# [Work required]
In the entries below, count the lines that include the word "Works" and reply with the number alone.

Stored data:
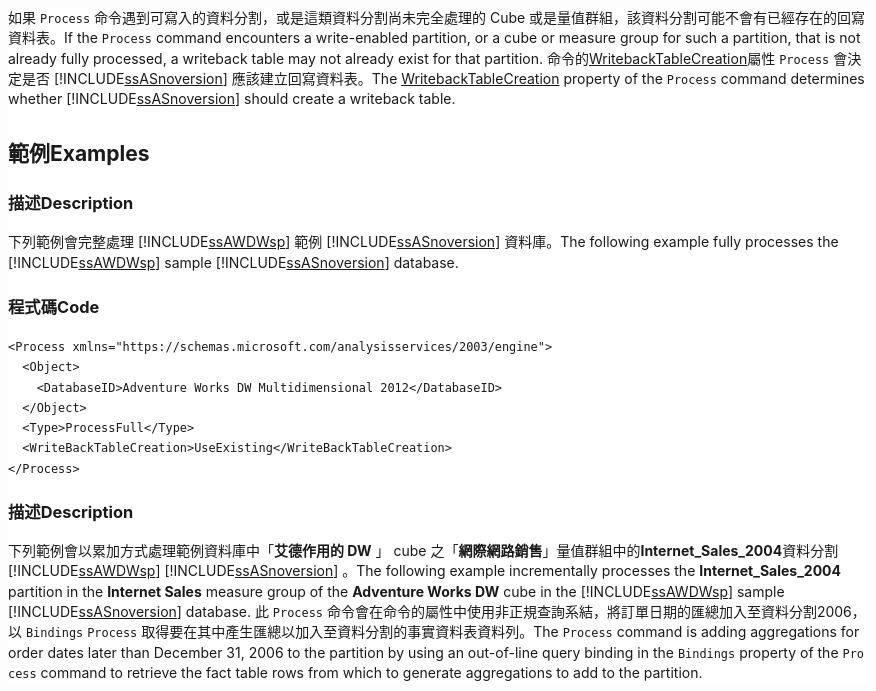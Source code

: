  <span data-ttu-id="927e4-178">如果 `Process` 命令遇到可寫入的資料分割，或是這類資料分割尚未完全處理的 Cube 或是量值群組，該資料分割可能不會有已經存在的回寫資料表。</span><span class="sxs-lookup"><span data-stu-id="927e4-178">If the `Process` command encounters a write-enabled partition, or a cube or measure group for such a partition, that is not already fully processed, a writeback table may not already exist for that partition.</span></span> <span data-ttu-id="927e4-179">命令的[WritebackTableCreation](https://docs.microsoft.com/bi-reference/xmla/xml-elements-properties/writebacktablecreation-element-xmla)屬性 `Process` 會決定是否 [!INCLUDE[ssASnoversion](../../includes/ssasnoversion-md.md)] 應該建立回寫資料表。</span><span class="sxs-lookup"><span data-stu-id="927e4-179">The [WritebackTableCreation](https://docs.microsoft.com/bi-reference/xmla/xml-elements-properties/writebacktablecreation-element-xmla) property of the `Process` command determines whether [!INCLUDE[ssASnoversion](../../includes/ssasnoversion-md.md)] should create a writeback table.</span></span>  
  
## <a name="examples"></a><span data-ttu-id="927e4-180">範例</span><span class="sxs-lookup"><span data-stu-id="927e4-180">Examples</span></span>  
  
### <a name="description"></a><span data-ttu-id="927e4-181">描述</span><span class="sxs-lookup"><span data-stu-id="927e4-181">Description</span></span>  
 <span data-ttu-id="927e4-182">下列範例會完整處理 [!INCLUDE[ssAWDWsp](../../includes/ssawdwsp-md.md)] 範例 [!INCLUDE[ssASnoversion](../../includes/ssasnoversion-md.md)] 資料庫。</span><span class="sxs-lookup"><span data-stu-id="927e4-182">The following example fully processes the [!INCLUDE[ssAWDWsp](../../includes/ssawdwsp-md.md)] sample [!INCLUDE[ssASnoversion](../../includes/ssasnoversion-md.md)] database.</span></span>  
  
### <a name="code"></a><span data-ttu-id="927e4-183">程式碼</span><span class="sxs-lookup"><span data-stu-id="927e4-183">Code</span></span>  
  
```  
<Process xmlns="https://schemas.microsoft.com/analysisservices/2003/engine">  
  <Object>  
    <DatabaseID>Adventure Works DW Multidimensional 2012</DatabaseID>  
  </Object>  
  <Type>ProcessFull</Type>  
  <WriteBackTableCreation>UseExisting</WriteBackTableCreation>  
</Process>  
```  
  
### <a name="description"></a><span data-ttu-id="927e4-184">描述</span><span class="sxs-lookup"><span data-stu-id="927e4-184">Description</span></span>  
 <span data-ttu-id="927e4-185">下列範例會以累加方式處理範例資料庫中「**艾德作用的 DW** 」 cube 之「**網際網路銷售**」量值群組中的**Internet_Sales_2004**資料分割 [!INCLUDE[ssAWDWsp](../../includes/ssawdwsp-md.md)] [!INCLUDE[ssASnoversion](../../includes/ssasnoversion-md.md)] 。</span><span class="sxs-lookup"><span data-stu-id="927e4-185">The following example incrementally processes the **Internet_Sales_2004** partition in the **Internet Sales** measure group of the **Adventure Works DW** cube in the [!INCLUDE[ssAWDWsp](../../includes/ssawdwsp-md.md)] sample [!INCLUDE[ssASnoversion](../../includes/ssasnoversion-md.md)] database.</span></span> <span data-ttu-id="927e4-186">此 `Process` 命令會在命令的屬性中使用非正規查詢系結，將訂單日期的匯總加入至資料分割2006，以 `Bindings` `Process` 取得要在其中產生匯總以加入至資料分割的事實資料表資料列。</span><span class="sxs-lookup"><span data-stu-id="927e4-186">The `Process` command is adding aggregations for order dates later than December 31, 2006 to the partition by using an out-of-line query binding in the `Bindings` property of the `Process` command to retrieve the fact table rows from which to generate aggregations to add to the partition.</span></span>  
  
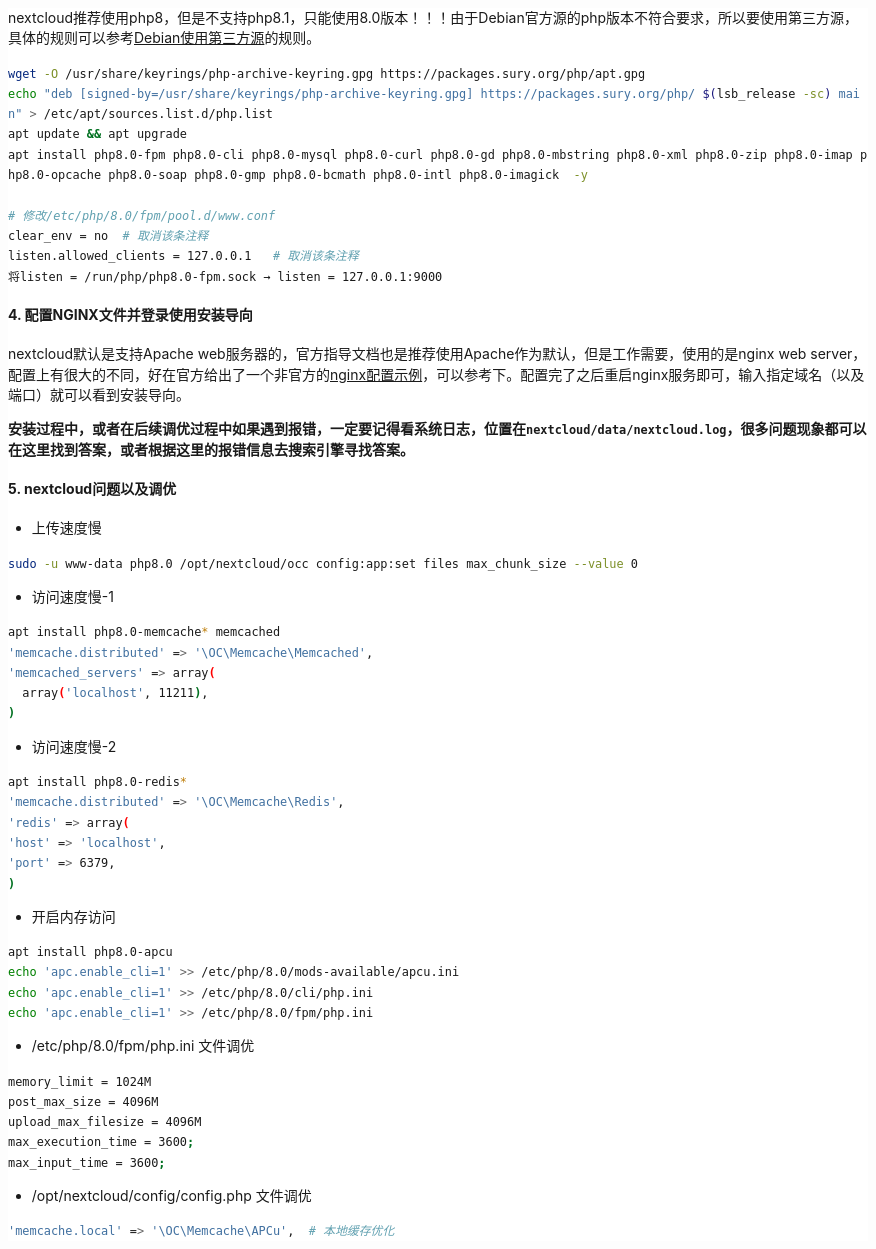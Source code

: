 nextcloud推荐使用php8，但是不支持php8.1，只能使用8.0版本！！！由于Debian官方源的php版本不符合要求，所以要使用第三方源，具体的规则可以参考[Debian使用第三方源](https://wiki.debian.org/DebianRepository/UseThirdParty)的规则。

```bash
wget -O /usr/share/keyrings/php-archive-keyring.gpg https://packages.sury.org/php/apt.gpg
echo "deb [signed-by=/usr/share/keyrings/php-archive-keyring.gpg] https://packages.sury.org/php/ $(lsb_release -sc) main" > /etc/apt/sources.list.d/php.list
apt update && apt upgrade
apt install php8.0-fpm php8.0-cli php8.0-mysql php8.0-curl php8.0-gd php8.0-mbstring php8.0-xml php8.0-zip php8.0-imap php8.0-opcache php8.0-soap php8.0-gmp php8.0-bcmath php8.0-intl php8.0-imagick  -y

# 修改/etc/php/8.0/fpm/pool.d/www.conf
clear_env = no  # 取消该条注释
listen.allowed_clients = 127.0.0.1   # 取消该条注释
将listen = /run/php/php8.0-fpm.sock → listen = 127.0.0.1:9000
```

#### 4. 配置NGINX文件并登录使用安装导向

nextcloud默认是支持Apache web服务器的，官方指导文档也是推荐使用Apache作为默认，但是工作需要，使用的是nginx web server，配置上有很大的不同，好在官方给出了一个非官方的[nginx配置示例](https://dev.to/yparam98/nextcloud-setup-with-nginx-2cm1)，可以参考下。配置完了之后重启nginx服务即可，输入指定域名（以及端口）就可以看到安装导向。

**安装过程中，或者在后续调优过程中如果遇到报错，一定要记得看系统日志，位置在`nextcloud/data/nextcloud.log`，很多问题现象都可以在这里找到答案，或者根据这里的报错信息去搜索引擎寻找答案。**

#### 5. nextcloud问题以及调优

- 上传速度慢
```bash
sudo -u www-data php8.0 /opt/nextcloud/occ config:app:set files max_chunk_size --value 0
```
- 访问速度慢-1
```bash
apt install php8.0-memcache* memcached
'memcache.distributed' => '\OC\Memcache\Memcached',
'memcached_servers' => array(
  array('localhost', 11211),
)
```
- 访问速度慢-2
```bash
apt install php8.0-redis*
'memcache.distributed' => '\OC\Memcache\Redis',
'redis' => array(
'host' => 'localhost',
'port' => 6379,
)
```
- 开启内存访问
```bash
apt install php8.0-apcu
echo 'apc.enable_cli=1' >> /etc/php/8.0/mods-available/apcu.ini
echo 'apc.enable_cli=1' >> /etc/php/8.0/cli/php.ini
echo 'apc.enable_cli=1' >> /etc/php/8.0/fpm/php.ini
```
- /etc/php/8.0/fpm/php.ini 文件调优
```bash
memory_limit = 1024M
post_max_size = 4096M
upload_max_filesize = 4096M
max_execution_time = 3600;
max_input_time = 3600;
```
- /opt/nextcloud/config/config.php 文件调优
```bash
'memcache.local' => '\OC\Memcache\APCu',  # 本地缓存优化
```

# [The completed task]
2